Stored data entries
......

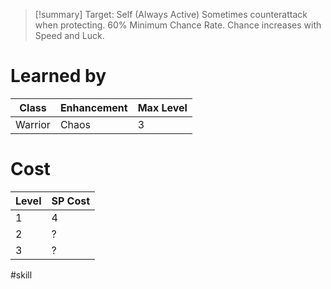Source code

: >[!summary]
>Target: Self (Always Active)
>Sometimes counterattack when protecting.
>60% Minimum Chance Rate.
>Chance increases with Speed and Luck.
# Learned by
| Class   | Enhancement | Max Level |
| ------- | ----------- | --------- |
| Warrior | Chaos       | 3         |
# Cost
| Level | SP Cost |
| ----- | ------- |
| 1     | 4       |
| 2     | ?       |
| 3     | ?       |

#skill 
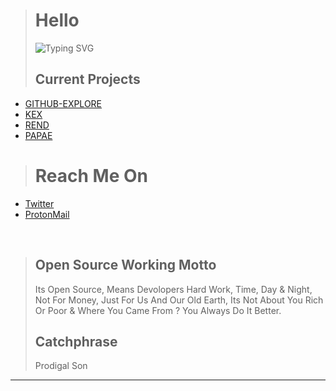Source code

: > # Hello
> ![Typing SVG](https://readme-typing-svg.herokuapp.com?color=%23C70039&lines=Welcome!;Hi!+Its+R+Sadhukhan;Student+%26+Devoloper)
> ## Current Projects
+ [GITHUB-EXPLORE](https://github.com/SudipC3/github-explore)
+ [KEX](https://github.com/SadhukhanR/kex)
+ [REND](https://github.com/SadhukhanR/rend)
+ [PAPAE](https://github.com/SadhukhanR/papae)
> # Reach Me On</pre></h2>
- <a href="https://twitter.com/_sadhukhan">Twitter</a>
- <a href="mailto:rohit02sadhukhan@pm.me?subject=Hi! R Sadhukhan">ProtonMail</a>
<br>

> ## Open Source Working Motto
> Its Open Source, Means Devolopers Hard Work, Time, Day & Night, Not For Money, Just For Us And Our Old Earth, Its Not About You Rich Or Poor & Where You Came From ? You Always Do It Better.
> ## Catchphrase
> Prodigal Son
----------------------------------------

......

The span to give again runs from the line with "## Current Projects" through the last line of the records above; reproduce it exactly and nothing more.

> ## Current Projects
+ [GITHUB-EXPLORE](https://github.com/SudipC3/github-explore)
+ [KEX](https://github.com/SadhukhanR/kex)
+ [REND](https://github.com/SadhukhanR/rend)
+ [PAPAE](https://github.com/SadhukhanR/papae)
> # Reach Me On</pre></h2>
- <a href="https://twitter.com/_sadhukhan">Twitter</a>
- <a href="mailto:rohit02sadhukhan@pm.me?subject=Hi! R Sadhukhan">ProtonMail</a>
<br>

> ## Open Source Working Motto
> Its Open Source, Means Devolopers Hard Work, Time, Day & Night, Not For Money, Just For Us And Our Old Earth, Its Not About You Rich Or Poor & Where You Came From ? You Always Do It Better.
> ## Catchphrase
> Prodigal Son
----------------------------------------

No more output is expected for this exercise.